_What you need to do_
Search for the word "type" in the entries. Each line that holds it should be copied.

[Data items]
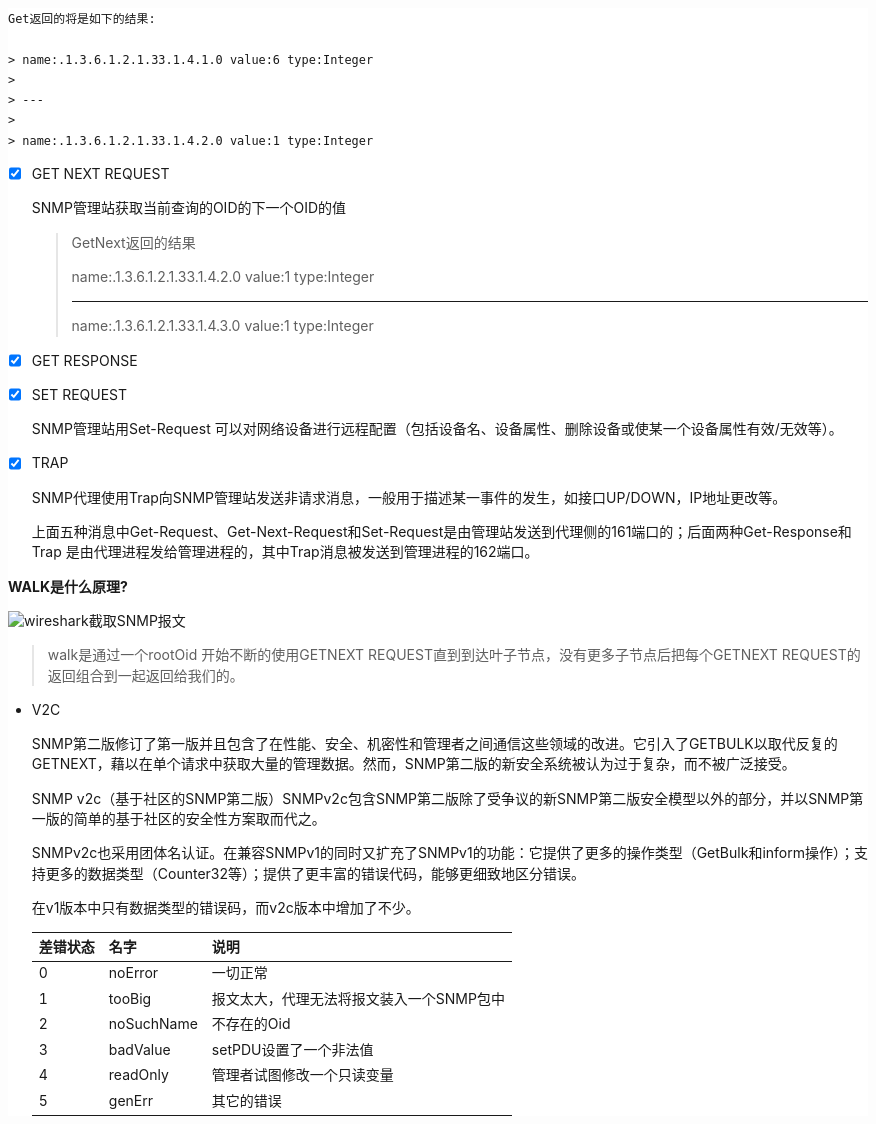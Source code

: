     Get返回的将是如下的结果:

    > name:.1.3.6.1.2.1.33.1.4.1.0 value:6 type:Integer 
    >
    > ---
    >
    > name:.1.3.6.1.2.1.33.1.4.2.0 value:1 type:Integer

    

  - [x] GET NEXT REQUEST

    SNMP管理站获取当前查询的OID的下一个OID的值

    > GetNext返回的结果
    >
    > name:.1.3.6.1.2.1.33.1.4.2.0 value:1 type:Integer
    >
    > ---
    >
    > name:.1.3.6.1.2.1.33.1.4.3.0 value:1 type:Integer

  - [x] GET RESPONSE

  - [x] SET REQUEST

    SNMP管理站用Set-Request 可以对网络设备进行远程配置（包括设备名、设备属性、删除设备或使某一个设备属性有效/无效等）。

  - [x] TRAP 

    SNMP代理使用Trap向SNMP管理站发送非请求消息，一般用于描述某一事件的发生，如接口UP/DOWN，IP地址更改等。

    上面五种消息中Get-Request、Get-Next-Request和Set-Request是由管理站发送到代理侧的161端口的；后面两种Get-Response和Trap 是由代理进程发给管理进程的，其中Trap消息被发送到管理进程的162端口。

    

  **WALK是什么原理?** 

![wireshark截取SNMP报文](walk.png "截取的SNMP报文")

>  walk是通过一个rootOid 开始不断的使用GETNEXT REQUEST直到到达叶子节点，没有更多子节点后把每个GETNEXT REQUEST的返回组合到一起返回给我们的。

- V2C

  SNMP第二版修订了第一版并且包含了在性能、安全、机密性和管理者之间通信这些领域的改进。它引入了GETBULK以取代反复的GETNEXT，藉以在单个请求中获取大量的管理数据。然而，SNMP第二版的新安全系统被认为过于复杂，而不被广泛接受。

  SNMP v2c（基于社区的SNMP第二版）SNMPv2c包含SNMP第二版除了受争议的新SNMP第二版安全模型以外的部分，并以SNMP第一版的简单的基于社区的安全性方案取而代之。

  SNMPv2c也采用团体名认证。在兼容SNMPv1的同时又扩充了SNMPv1的功能：它提供了更多的操作类型（GetBulk和inform操作）；支持更多的数据类型（Counter32等）；提供了更丰富的错误代码，能够更细致地区分错误。

  在v1版本中只有数据类型的错误码，而v2c版本中增加了不少。

  | 差错状态 | 名字       | 说明                                     |
  | -------- | ---------- | ---------------------------------------- |
  | 0        | noError    | 一切正常                                 |
  | 1        | tooBig     | 报文太大，代理无法将报文装入一个SNMP包中 |
  | 2        | noSuchName | 不存在的Oid                              |
  | 3        | badValue   | setPDU设置了一个非法值                   |
  | 4        | readOnly   | 管理者试图修改一个只读变量               |
  | 5        | genErr     | 其它的错误                               |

_Exercise solution_
    > name:.1.3.6.1.2.1.33.1.4.1.0 value:6 type:Integer 
    > name:.1.3.6.1.2.1.33.1.4.2.0 value:1 type:Integer
    > name:.1.3.6.1.2.1.33.1.4.2.0 value:1 type:Integer
    > name:.1.3.6.1.2.1.33.1.4.3.0 value:1 type:Integer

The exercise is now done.